> ACTIVITY
Copy all of the records exactly.

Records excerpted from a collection
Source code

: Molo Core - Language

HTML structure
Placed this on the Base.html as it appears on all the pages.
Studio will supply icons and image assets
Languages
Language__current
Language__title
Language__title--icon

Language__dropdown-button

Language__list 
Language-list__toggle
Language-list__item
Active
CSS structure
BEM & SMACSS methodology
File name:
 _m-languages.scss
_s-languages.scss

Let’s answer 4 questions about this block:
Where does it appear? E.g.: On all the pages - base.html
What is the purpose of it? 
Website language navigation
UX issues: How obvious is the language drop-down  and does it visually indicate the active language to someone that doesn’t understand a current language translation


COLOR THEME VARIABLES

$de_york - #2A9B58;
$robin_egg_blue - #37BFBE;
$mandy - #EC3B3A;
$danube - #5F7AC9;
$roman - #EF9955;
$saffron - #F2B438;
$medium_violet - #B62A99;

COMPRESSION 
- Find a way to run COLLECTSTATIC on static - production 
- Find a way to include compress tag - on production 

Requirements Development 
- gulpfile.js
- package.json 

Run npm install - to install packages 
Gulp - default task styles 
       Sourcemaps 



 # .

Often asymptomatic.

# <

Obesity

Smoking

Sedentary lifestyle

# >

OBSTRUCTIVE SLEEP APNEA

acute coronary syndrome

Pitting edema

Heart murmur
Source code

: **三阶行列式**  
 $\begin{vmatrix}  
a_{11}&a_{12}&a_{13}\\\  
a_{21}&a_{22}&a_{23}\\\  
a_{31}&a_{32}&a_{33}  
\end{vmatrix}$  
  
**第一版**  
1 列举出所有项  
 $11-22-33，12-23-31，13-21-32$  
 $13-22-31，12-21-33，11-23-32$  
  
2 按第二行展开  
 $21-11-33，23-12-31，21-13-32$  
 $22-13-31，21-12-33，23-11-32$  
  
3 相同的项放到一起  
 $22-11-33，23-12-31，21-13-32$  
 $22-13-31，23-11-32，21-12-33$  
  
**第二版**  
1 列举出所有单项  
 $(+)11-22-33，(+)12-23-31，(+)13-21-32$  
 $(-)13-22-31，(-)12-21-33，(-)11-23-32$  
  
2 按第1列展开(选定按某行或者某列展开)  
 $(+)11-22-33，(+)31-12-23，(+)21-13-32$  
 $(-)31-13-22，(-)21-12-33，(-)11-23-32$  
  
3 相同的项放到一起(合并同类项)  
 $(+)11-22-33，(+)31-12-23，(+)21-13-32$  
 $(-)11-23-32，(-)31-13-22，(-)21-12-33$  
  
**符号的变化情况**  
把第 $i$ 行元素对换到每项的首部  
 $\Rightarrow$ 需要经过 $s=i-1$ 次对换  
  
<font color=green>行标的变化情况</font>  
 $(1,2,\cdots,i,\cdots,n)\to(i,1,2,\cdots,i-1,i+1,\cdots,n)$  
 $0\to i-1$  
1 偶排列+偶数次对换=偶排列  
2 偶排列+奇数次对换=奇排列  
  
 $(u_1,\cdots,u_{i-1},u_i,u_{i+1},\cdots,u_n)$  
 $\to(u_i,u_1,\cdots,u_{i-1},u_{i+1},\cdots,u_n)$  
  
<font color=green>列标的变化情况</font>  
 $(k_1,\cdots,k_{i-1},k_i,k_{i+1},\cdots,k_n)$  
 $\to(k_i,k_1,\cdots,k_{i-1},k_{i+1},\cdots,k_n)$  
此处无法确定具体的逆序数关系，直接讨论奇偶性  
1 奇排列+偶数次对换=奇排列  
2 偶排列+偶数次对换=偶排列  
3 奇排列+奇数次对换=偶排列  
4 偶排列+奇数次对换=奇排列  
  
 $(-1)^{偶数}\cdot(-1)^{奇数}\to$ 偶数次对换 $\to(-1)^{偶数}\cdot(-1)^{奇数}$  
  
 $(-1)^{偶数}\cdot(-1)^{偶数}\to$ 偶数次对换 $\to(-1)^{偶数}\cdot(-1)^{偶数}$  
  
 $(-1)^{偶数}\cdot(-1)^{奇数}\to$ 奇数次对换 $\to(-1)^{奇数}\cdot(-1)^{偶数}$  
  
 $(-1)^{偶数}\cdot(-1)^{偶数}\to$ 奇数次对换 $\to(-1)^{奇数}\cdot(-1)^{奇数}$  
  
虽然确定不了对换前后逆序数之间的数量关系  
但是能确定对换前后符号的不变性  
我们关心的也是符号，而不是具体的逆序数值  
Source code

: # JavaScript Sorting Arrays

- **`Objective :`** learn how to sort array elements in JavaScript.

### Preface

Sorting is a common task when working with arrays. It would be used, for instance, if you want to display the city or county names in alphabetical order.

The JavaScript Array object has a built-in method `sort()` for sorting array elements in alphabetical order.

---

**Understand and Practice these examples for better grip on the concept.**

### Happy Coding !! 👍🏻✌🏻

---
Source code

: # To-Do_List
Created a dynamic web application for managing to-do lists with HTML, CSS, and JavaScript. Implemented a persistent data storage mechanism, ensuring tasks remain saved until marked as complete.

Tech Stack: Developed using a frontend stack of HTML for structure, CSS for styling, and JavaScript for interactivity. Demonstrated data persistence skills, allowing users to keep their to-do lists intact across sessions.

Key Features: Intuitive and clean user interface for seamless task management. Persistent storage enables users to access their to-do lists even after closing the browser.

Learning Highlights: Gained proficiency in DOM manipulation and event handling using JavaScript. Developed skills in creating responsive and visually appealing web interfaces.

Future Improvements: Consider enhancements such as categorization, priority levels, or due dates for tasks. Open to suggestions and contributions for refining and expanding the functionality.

> ANSWER SPACE
Source code

: Molo Core - Language

HTML structure
Placed this on the Base.html as it appears on all the pages.
Studio will supply icons and image assets
Languages
Language__current
Language__title
Language__title--icon

Language__dropdown-button

Language__list 
Language-list__toggle
Language-list__item
Active
CSS structure
BEM & SMACSS methodology
File name:
 _m-languages.scss
_s-languages.scss

Let’s answer 4 questions about this block:
Where does it appear? E.g.: On all the pages - base.html
What is the purpose of it? 
Website language navigation
UX issues: How obvious is the language drop-down  and does it visually indicate the active language to someone that doesn’t understand a current language translation


COLOR THEME VARIABLES

$de_york - #2A9B58;
$robin_egg_blue - #37BFBE;
$mandy - #EC3B3A;
$danube - #5F7AC9;
$roman - #EF9955;
$saffron - #F2B438;
$medium_violet - #B62A99;

COMPRESSION 
- Find a way to run COLLECTSTATIC on static - production 
- Find a way to include compress tag - on production 

Requirements Development 
- gulpfile.js
- package.json 

Run npm install - to install packages 
Gulp - default task styles 
       Sourcemaps 



 # .

Often asymptomatic.

# <

Obesity

Smoking

Sedentary lifestyle

# >

OBSTRUCTIVE SLEEP APNEA

acute coronary syndrome

Pitting edema

Heart murmur
Source code

: **三阶行列式**  
 $\begin{vmatrix}  
a_{11}&a_{12}&a_{13}\\\  
a_{21}&a_{22}&a_{23}\\\  
a_{31}&a_{32}&a_{33}  
\end{vmatrix}$  
  
**第一版**  
1 列举出所有项  
 $11-22-33，12-23-31，13-21-32$  
 $13-22-31，12-21-33，11-23-32$  
  
2 按第二行展开  
 $21-11-33，23-12-31，21-13-32$  
 $22-13-31，21-12-33，23-11-32$  
  
3 相同的项放到一起  
 $22-11-33，23-12-31，21-13-32$  
 $22-13-31，23-11-32，21-12-33$  
  
**第二版**  
1 列举出所有单项  
 $(+)11-22-33，(+)12-23-31，(+)13-21-32$  
 $(-)13-22-31，(-)12-21-33，(-)11-23-32$  
  
2 按第1列展开(选定按某行或者某列展开)  
 $(+)11-22-33，(+)31-12-23，(+)21-13-32$  
 $(-)31-13-22，(-)21-12-33，(-)11-23-32$  
  
3 相同的项放到一起(合并同类项)  
 $(+)11-22-33，(+)31-12-23，(+)21-13-32$  
 $(-)11-23-32，(-)31-13-22，(-)21-12-33$  
  
**符号的变化情况**  
把第 $i$ 行元素对换到每项的首部  
 $\Rightarrow$ 需要经过 $s=i-1$ 次对换  
  
<font color=green>行标的变化情况</font>  
 $(1,2,\cdots,i,\cdots,n)\to(i,1,2,\cdots,i-1,i+1,\cdots,n)$  
 $0\to i-1$  
1 偶排列+偶数次对换=偶排列  
2 偶排列+奇数次对换=奇排列  
  
 $(u_1,\cdots,u_{i-1},u_i,u_{i+1},\cdots,u_n)$  
 $\to(u_i,u_1,\cdots,u_{i-1},u_{i+1},\cdots,u_n)$  
  
<font color=green>列标的变化情况</font>  
 $(k_1,\cdots,k_{i-1},k_i,k_{i+1},\cdots,k_n)$  
 $\to(k_i,k_1,\cdots,k_{i-1},k_{i+1},\cdots,k_n)$  
此处无法确定具体的逆序数关系，直接讨论奇偶性  
1 奇排列+偶数次对换=奇排列  
2 偶排列+偶数次对换=偶排列  
3 奇排列+奇数次对换=偶排列  
4 偶排列+奇数次对换=奇排列  
  
 $(-1)^{偶数}\cdot(-1)^{奇数}\to$ 偶数次对换 $\to(-1)^{偶数}\cdot(-1)^{奇数}$  
  
 $(-1)^{偶数}\cdot(-1)^{偶数}\to$ 偶数次对换 $\to(-1)^{偶数}\cdot(-1)^{偶数}$  
  
 $(-1)^{偶数}\cdot(-1)^{奇数}\to$ 奇数次对换 $\to(-1)^{奇数}\cdot(-1)^{偶数}$  
  
 $(-1)^{偶数}\cdot(-1)^{偶数}\to$ 奇数次对换 $\to(-1)^{奇数}\cdot(-1)^{奇数}$  
  
虽然确定不了对换前后逆序数之间的数量关系  
但是能确定对换前后符号的不变性  
我们关心的也是符号，而不是具体的逆序数值  
Source code

: # JavaScript Sorting Arrays

- **`Objective :`** learn how to sort array elements in JavaScript.

### Preface

Sorting is a common task when working with arrays. It would be used, for instance, if you want to display the city or county names in alphabetical order.

The JavaScript Array object has a built-in method `sort()` for sorting array elements in alphabetical order.

---

**Understand and Practice these examples for better grip on the concept.**

### Happy Coding !! 👍🏻✌🏻

---
Source code

: # To-Do_List
Created a dynamic web application for managing to-do lists with HTML, CSS, and JavaScript. Implemented a persistent data storage mechanism, ensuring tasks remain saved until marked as complete.

Tech Stack: Developed using a frontend stack of HTML for structure, CSS for styling, and JavaScript for interactivity. Demonstrated data persistence skills, allowing users to keep their to-do lists intact across sessions.

Key Features: Intuitive and clean user interface for seamless task management. Persistent storage enables users to access their to-do lists even after closing the browser.

Learning Highlights: Gained proficiency in DOM manipulation and event handling using JavaScript. Developed skills in creating responsive and visually appealing web interfaces.

Future Improvements: Consider enhancements such as categorization, priority levels, or due dates for tasks. Open to suggestions and contributions for refining and expanding the functionality.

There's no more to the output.